As is shown in Figure 6, the SNR increased as the measurement number increased. When the measurement number was less than 1000, the information in the data collected was not enough to fully reconstruct the image. In contrast, when the measurement number was over 4000, motion blur became an important factor that reduced the image quality. As shown in Figure 4, the Lucy–Richardson filter reduced the noise in the reconstructed images effectively, making the SNR of images reconstructed by SC with the Hessian matrix and those filtered by Lucy–Richardson filter nearly equal.

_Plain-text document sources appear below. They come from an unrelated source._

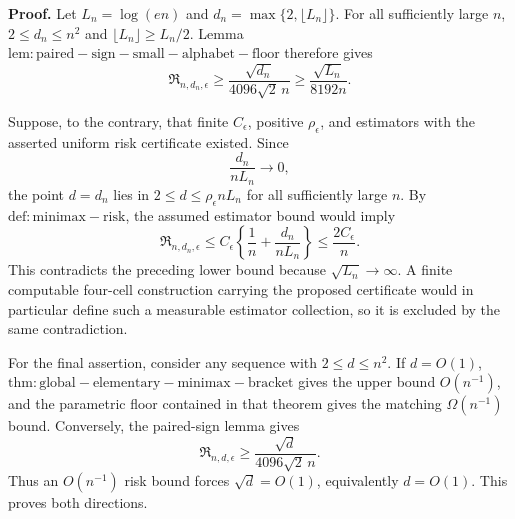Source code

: \textbf{Proof.}
Let \(L_n=\log(en)\) and \(d_n=\max\{2,\lfloor L_n\rfloor\}\).  For all sufficiently large \(n\), \(2\le d_n\le n^2\) and \(\lfloor L_n\rfloor\ge L_n/2\).  Lemma \(\mathrm{lem:paired-sign-small-alphabet-floor}\) therefore gives
\[
 \mathfrak R_{n,d_n,\epsilon}
 \ge\frac{\sqrt{d_n}}{4096\sqrt2\,n}
 \ge\frac{\sqrt{L_n}}{8192n}.
\]

Suppose, to the contrary, that finite \(C_\epsilon\), positive \(\rho_\epsilon\), and estimators with the asserted uniform risk certificate existed.  Since
\[
 \frac{d_n}{nL_n}\longrightarrow0,
\]
the point \(d=d_n\) lies in \(2\le d\le\rho_\epsilon nL_n\) for all sufficiently large \(n\).  By \(\mathrm{def:minimax-risk}\), the assumed estimator bound would imply
\[
 \mathfrak R_{n,d_n,\epsilon}
 \le C_\epsilon\left\{\frac1n+\frac{d_n}{nL_n}\right\}
 \le\frac{2C_\epsilon}{n}.
\]
This contradicts the preceding lower bound because \(\sqrt{L_n}\to\infty\).  A finite computable four-cell construction carrying the proposed certificate would in particular define such a measurable estimator collection, so it is excluded by the same contradiction.

For the final assertion, consider any sequence with \(2\le d\le n^2\).  If \(d=O(1)\), \(\mathrm{thm:global-elementary-minimax-bracket}\) gives the upper bound \(O(n^{-1})\), and the parametric floor contained in that theorem gives the matching \(\Omega(n^{-1})\) bound.  Conversely, the paired-sign lemma gives
\[
 \mathfrak R_{n,d,\epsilon}
 \ge\frac{\sqrt d}{4096\sqrt2\,n}.
\]
Thus an \(O(n^{-1})\) risk bound forces \(\sqrt d=O(1)\), equivalently \(d=O(1)\).  This proves both directions.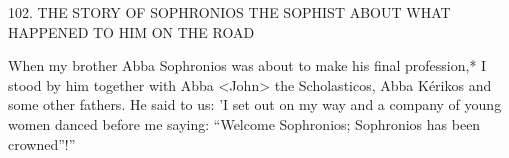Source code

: 102.
THE STORY OF SOPHRONIOS THE SOPHIST
ABOUT WHAT HAPPENED TO HIM ON THE ROAD

When my brother Abba Sophronios was about to make his final
profession,* I stood by him together with Abba <John> the
Scholasticos, Abba Kérikos and some other fathers.
He said to us:
'I set out on my way and a company of young women danced
before me saying: “Welcome Sophronios; Sophronios has been
crowned”!”

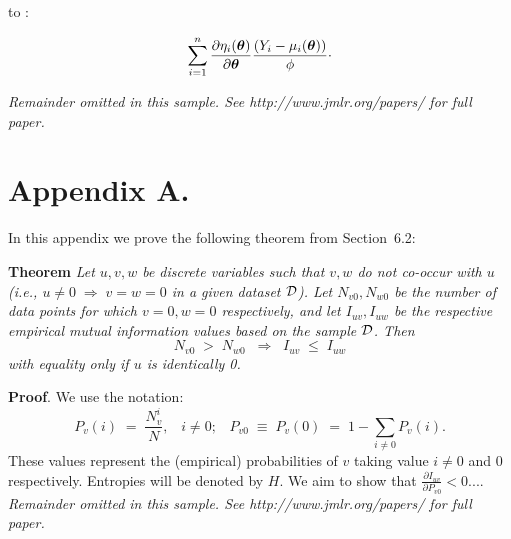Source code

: \documentclass[twoside,11pt]{article}
\newcommand{\dataset}{{\cal D}}
\newcommand{\fracpartial}[2]{\frac{\partial #1}{\partial  #2}}
\begin{document}
to :

\begin{equation}
    \sum_{i=1}^n \frac{\partial\eta_i(\bt)}{\partial\bt}\frac{(Y_i - \mu_i(\bt))}{\phi}\cdot
    \label{eqn:generalized-linear-models-cannonical}
\end{equation}


{\noindent \em Remainder omitted in this sample. See http://www.jmlr.org/papers/ for full paper.}




\newpage

\appendix
\section*{Appendix A.}
\label{app:theorem}



In this appendix we prove the following theorem from
Section~6.2:

\noindent
{\bf Theorem} {\it Let $u,v,w$ be discrete variables such that $v, w$ do
not co-occur with $u$ (i.e., $u\neq0\;\Rightarrow \;v=w=0$ in a given
dataset $\dataset$). Let $N_{v0},N_{w0}$ be the number of data points for
which $v=0, w=0$ respectively, and let $I_{uv},I_{uw}$ be the
respective empirical mutual information values based on the sample
$\dataset$. Then
\[
	N_{v0} \;>\; N_{w0}\;\;\Rightarrow\;\;I_{uv} \;\leq\;I_{uw}
\]
with equality only if $u$ is identically 0.} \hfill\BlackBox

\noindent
{\bf Proof}. We use the notation:
\[
P_v(i) \;=\;\frac{N_v^i}{N},\;\;\;i \neq 0;\;\;\;
P_{v0}\;\equiv\;P_v(0)\; = \;1 - \sum_{i\neq 0}P_v(i).
\]
These values represent the (empirical) probabilities of $v$
taking value $i\neq 0$ and 0 respectively.  Entropies will be denoted
by $H$. We aim to show that $\fracpartial{I_{uv}}{P_{v0}} < 0$....\\

{\noindent \em Remainder omitted in this sample. See http://www.jmlr.org/papers/ for full paper.}


\vskip 0.2in

\end{document}
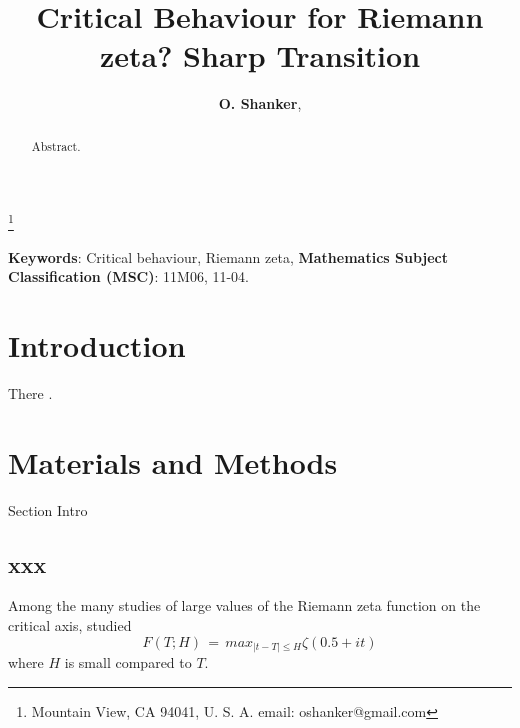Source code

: \documentclass[twoside]{article}
\begin{document}


\newtheorem{theorem}{Theorem}[section]
\newtheorem{lemma}[theorem]{Lemma}

\theoremstyle{definition}
\newtheorem{definition}[theorem]{Definition}
\newtheorem{example}[theorem]{Example}
\newtheorem{xca}[theorem]{Exercise}

\theoremstyle{remark}
\newtheorem{remark}[theorem]{Remark}



\date{}
\lhead[]{}
\rhead[]{}

\title{\bf{Critical Behaviour for Riemann zeta? Sharp Transition}}

\maketitle


\author{{\textbf{O. Shanker}},}
\thanks{ Mountain View, CA 94041, U. S. A. email: oshanker@gmail.com}

\thispagestyle{fancy}

\begin{abstract}
Abstract. 

\end{abstract}
{\textbf {Keywords}:} Critical behaviour, Riemann zeta,  
{\textbf {Mathematics Subject Classification (MSC)}:} 11M06, 11-04.


\symbolfootnote[0]{*}


\section{Introduction}

 There .


\section{\label{sec2}Materials and Methods}
Section Intro

\subsection{\label{seckaratsuba}xxx}

Among the many studies of large values of the Riemann zeta function on the critical axis, 
studied 
\begin{equation}
F(T; H)  \, = \, max_{|t-T| \le H} \zeta ( 0.5+it ) 
\label{eqRie}
\end{equation}
where $H$ is small compared to $T$. 
\end{document}
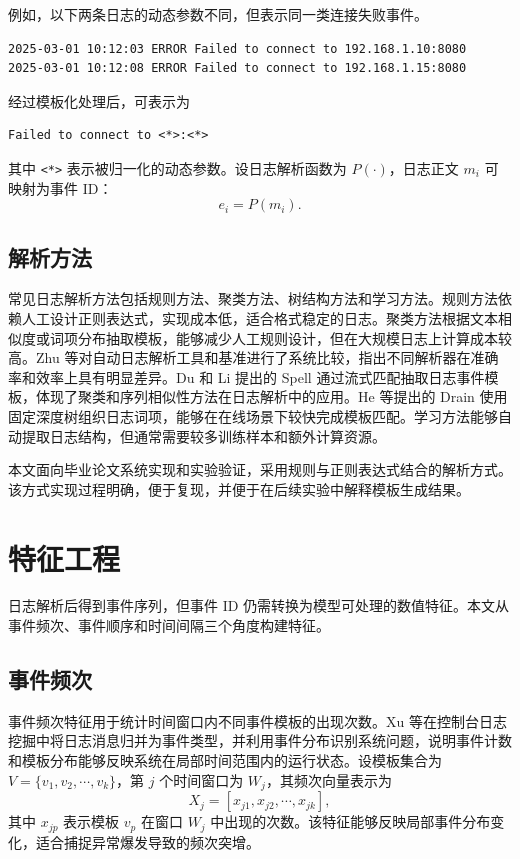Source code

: 例如，以下两条日志的动态参数不同，但表示同一类连接失败事件。

\begin{verbatim}
2025-03-01 10:12:03 ERROR Failed to connect to 192.168.1.10:8080
2025-03-01 10:12:08 ERROR Failed to connect to 192.168.1.15:8080
\end{verbatim}

经过模板化处理后，可表示为
\begin{verbatim}
Failed to connect to <*>:<*>
\end{verbatim}
其中 \texttt{<*>} 表示被归一化的动态参数。设日志解析函数为 $P(\cdot)$，日志正文 $m_i$ 可映射为事件 ID：
\begin{equation}
    e_i=P(m_i).
\end{equation}

\subsection{解析方法}

常见日志解析方法包括规则方法、聚类方法、树结构方法和学习方法。规则方法依赖人工设计正则表达式，实现成本低，适合格式稳定的日志。聚类方法根据文本相似度或词项分布抽取模板，能够减少人工规则设计，但在大规模日志上计算成本较高。Zhu 等对自动日志解析工具和基准进行了系统比较，指出不同解析器在准确率和效率上具有明显差异\cite{zhu2019tools}。Du 和 Li 提出的 Spell 通过流式匹配抽取日志事件模板，体现了聚类和序列相似性方法在日志解析中的应用\cite{du2016spell}。He 等提出的 Drain 使用固定深度树组织日志词项，能够在在线场景下较快完成模板匹配\cite{he2017drain}。学习方法能够自动提取日志结构，但通常需要较多训练样本和额外计算资源。

本文面向毕业论文系统实现和实验验证，采用规则与正则表达式结合的解析方式。该方式实现过程明确，便于复现，并便于在后续实验中解释模板生成结果。

\section{特征工程}

日志解析后得到事件序列，但事件 ID 仍需转换为模型可处理的数值特征。本文从事件频次、事件顺序和时间间隔三个角度构建特征。

\subsection{事件频次}

事件频次特征用于统计时间窗口内不同事件模板的出现次数。Xu 等在控制台日志挖掘中将日志消息归并为事件类型，并利用事件分布识别系统问题，说明事件计数和模板分布能够反映系统在局部时间范围内的运行状态\cite{xu2009detecting}。设模板集合为 $V=\{v_1,v_2,\cdots,v_k\}$，第 $j$ 个时间窗口为 $W_j$，其频次向量表示为
\begin{equation}
    X_j=[x_{j1},x_{j2},\cdots,x_{jk}],
\end{equation}
其中 $x_{jp}$ 表示模板 $v_p$ 在窗口 $W_j$ 中出现的次数。该特征能够反映局部事件分布变化，适合捕捉异常爆发导致的频次突增。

In addition, it is worth noting that there were two important parameters: the standard deviation $\sigma$ and the convolution window $w$ when calculating the Gaussian second-order partial derivative, which made a big difference to the reconstructed images. The equation between $\sigma$ and $w$ can be written as [24]

$$w=\left(\frac{\sigma -0.8}{0.3}+1\right)\times 2+1$$

(5)

where $w$ determined the range of the pixels where the gradient of intensity was to be calculated; thus, it influenced the performance of the Hessian matrix. In the experiment, the standard deviation $\sigma$ varied from 1 to 5, making the convolution window $w$ vary from 4.3 (considering that the number of pixels is integer and $w$ here was set to be 5) to 31. The reconstructed images of the SC with the Hessian matrix are shown in Figure 7 and Figure 8.

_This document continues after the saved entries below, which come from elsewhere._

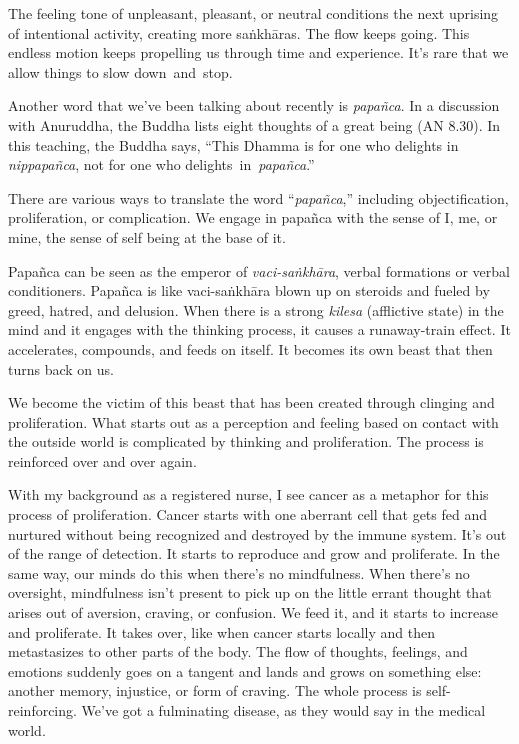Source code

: The feeling tone of unpleasant, pleasant, or neutral conditions the next uprising of intentional activity, creating more saṅkhāras. The flow keeps going. This endless motion keeps propelling us through time and experience. It's rare that we allow things to slow \mbox{down and stop.}

Another word that we've been talking about recently is \emph{papañca}. In a discussion with Anuruddha, the Buddha lists eight thoughts of a great being (AN 8.30). In this teaching, the Buddha says, ``This Dhamma is for one who delights in \emph{nippapañca}, not for one who \mbox{delights in \emph{papañca}.''}

There are various ways to translate the word ``\emph{papañca},'' including objectification, proliferation, or complication. We engage in papañca with the sense of I, me, or mine, the sense of self being at the base of it.

Papañca can be seen as the emperor of \emph{vaci-saṅkhāra}, verbal formations or verbal conditioners. Papañca is like vaci-saṅkhāra blown up on steroids and fueled by greed, hatred, and delusion. When there is a strong \emph{kilesa} (afflictive state) in the mind and it engages with the thinking process, it causes a runaway-train effect. It accelerates, compounds, and feeds on itself. It becomes its own beast that then turns back on us.

We become the victim of this beast that has been created through clinging and proliferation. What starts out as a perception and feeling based on contact with the outside world is complicated by thinking and proliferation. The process is reinforced over and over again.

With my background as a registered nurse, I see cancer as a metaphor for this process of proliferation. Cancer starts with one aberrant cell that gets fed and nurtured without being recognized and destroyed by the immune system. It's out of the range of detection. It starts to reproduce and grow and proliferate. In the same way, our minds do this when there's no mindfulness. When there's no oversight, mindfulness isn't present to pick up on the little errant thought that arises out of aversion, craving, or confusion. We feed it, and it starts to increase and proliferate. It takes over, like when cancer starts locally and then metastasizes to other parts of the body. The flow of thoughts, feelings, and emotions suddenly goes on a tangent and lands and grows on something else: another memory, injustice, or form of craving. The whole process is self-reinforcing. We've got a fulminating disease, as they would say in the medical world.

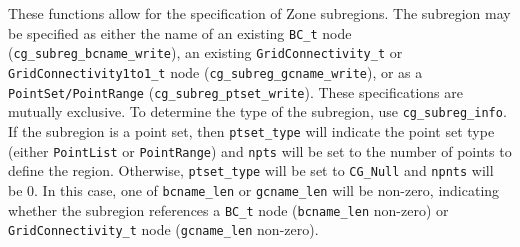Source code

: These functions allow for the specification of Zone subregions. The
subregion may be specified as either the name of an existing
\texttt{BC\_t} node (\texttt{cg\_subreg\_bcname\_write}), an
existing \texttt{GridConnectivity\_t} or \texttt{GridConnectivity1to1\_t}
node (\texttt{cg\_subreg\_gcname\_write}), or as a
\texttt{PointSet/PointRange} (\texttt{cg\_subreg\_ptset\_write}).
These specifications are mutually exclusive.
To determine the type of the subregion, use
\texttt{cg\_subreg\_info}. If the subregion is a point set,
then \texttt{ptset\_type} will indicate the point set type (either
\texttt{PointList} or \texttt{PointRange}) and \texttt{npts} will be
set to the number of points to define the region. Otherwise,
\texttt{ptset\_type} will be set to \texttt{CG\_Null} and
\texttt{npnts} will be 0. In this case, one of \texttt{bcname\_len}
or \texttt{gcname\_len} will be non-zero, indicating whether the
subregion references a \texttt{BC\_t} node
(\texttt{bcname\_len} non-zero) or
\texttt{GridConnectivity\_t} node (\texttt{gcname\_len} non-zero).

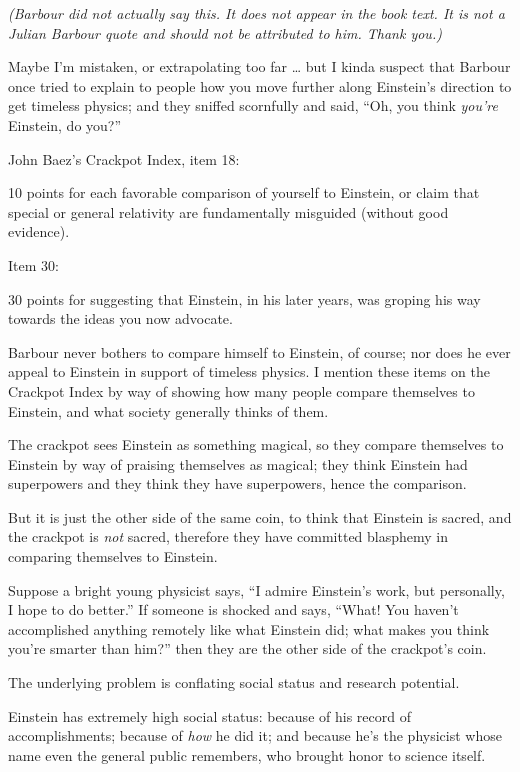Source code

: {
 \textit{(Barbour did not actually say this. It does not appear in
the book text. It is not a Julian Barbour quote and should not be
attributed to him. Thank you.)}}

{
 Maybe I'm mistaken, or extrapolating too far \ldots
but I kinda suspect that Barbour once tried to explain to people how
you move further along Einstein's direction to get
timeless physics; and they sniffed scornfully and said,
``Oh, you think \textit{you're}
Einstein, do you?''}

{
 John Baez's Crackpot Index, item 18:}

{
 10 points for each favorable comparison of yourself to Einstein,
or claim that special or general relativity are fundamentally misguided
(without good evidence).}

{
 Item 30:}

{
 30 points for suggesting that Einstein, in his later years, was
groping his way towards the ideas you now advocate.}

{
 Barbour never bothers to compare himself to Einstein, of course;
nor does he ever appeal to Einstein in support of timeless physics. I
mention these items on the Crackpot Index by way of showing how many
people compare themselves to Einstein, and what society generally
thinks of them.}

{
 The crackpot sees Einstein as something magical, so they compare
themselves to Einstein by way of praising themselves as magical; they
think Einstein had superpowers and they think they have superpowers,
hence the comparison.}

{
 But it is just the other side of the same coin, to think that
Einstein is sacred, and the crackpot is \textit{not} sacred, therefore
they have committed blasphemy in comparing themselves to Einstein.}

{
 Suppose a bright young physicist says, ``I admire
Einstein's work, but personally, I hope to do
better.'' If someone is shocked and says,
``What! You haven't accomplished
anything remotely like what Einstein did; what makes you think
you're smarter than him?'' then they
are the other side of the crackpot's coin.}

{
 The underlying problem is conflating social status and research
potential.}

{
 Einstein has extremely high social status: because of his record
of accomplishments; because of \textit{how} he did it; and because
he's the physicist whose name even the general public
remembers, who brought honor to science itself.}

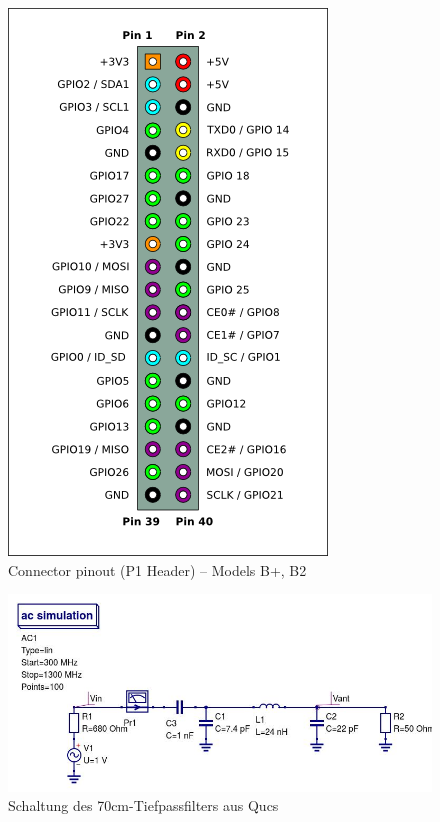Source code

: \begin{figure}[H]
    \includegraphics[height=0.4\textheight]{Schwingkreis/Bilder/Pi-GPIO-header.png}
    \caption{Connector pinout (P1 Header) -- Models B+, B2}
    \label{rpi}
\end{figure}

\begin{figure}[H]
    \centering
    \includegraphics[width=1\textwidth]{Schwingkreis/Bilder/70cmLP500Ohm.jpg}
    \caption{Schaltung des 70cm-Tiefpassfilters aus Qucs}
    \label{70cmLP}
\end{figure}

As is shown in Figure 7 and Figure 8, the different value of $\sigma$ led to different reconstructed images. To provide a reference for others to use this method, we studied the relationship between the optimal value of $\sigma$ and the data collected. As the method changed the shape of the PSF from an oval to a circle, we speculated that the optimal value of $\sigma$ related to the ratio of the major axis to the minor axis of the projection in the x-y plane.

As listed in the

Table 1. The ratio and the optimal value of $\sigma$ under different rotational speeds of the RGG.

Rotational Speed of the RGG	Ratio	$\mathbf{Optimal}\mathbf{Value}\mathbf{of}\mathit{\sigma }$
5/36 rad/s	1.5	2
10/36 rad/s	1.8	2
15/36 rad/s	2.1	2
20/36 rad/s	2.4	2
25/36 rad/s	2.9	1

, the ratio of the five sets of data were 1.5, 1.8, 2.1, 2.4 and 2.9 and the optimal value of $\sigma$, as shown in Figure 9, was 2, 2, 2, 2 and 1, respectively. According to the speculation, the optimal value of $\sigma$ should have been 2, 2, 2, 2 and 3. Here we calculated the SNR of five sets of data under different rotational speeds of the RGG and the results are shown in Figure 9. With the exception of the last data group, the optimal of $\sigma$ was about equal to the ratio; thus, our speculation should have been correct. Unfortunately, if the rotational speed of the RGG keeps growing, it is difficult to reconstruct the image no matter what algorithm is used, making it difficult to explore the relationship between the optimal of $\sigma$ and the rotational speed of the RGG further.

4. Discussion

In this paper, we did several experiments to simulate motion blur caused by the improper setting between the exposure time of the detectors and the coherence time. From the experiments, we saw motion blur in the images reconstructed by the SC and SC filtered by Lucy–Richardson, which reduced the quality of reconstructed image. We therefore introduced the Hessian matrix into ghost imaging to reduce the influence caused by motion blur. The results showed that when data were filtered by the Hessian matrix, the reconstructed images had smoother edges, thus improving the quality of the reconstructed images and reducing the influence from motion blur. However, as the cost of the method, when we used the Hessian matrix to deal with motion blur, the resolution was reduced, which may cause some problems if the object has a complex structure. In the further experiments, we hope to find another algorithm to solve the problem that the resolution is reduced when applying the Hessian matrix to the ghost imaging, making the method a promising approach to deal with motion blur in ghost imaging.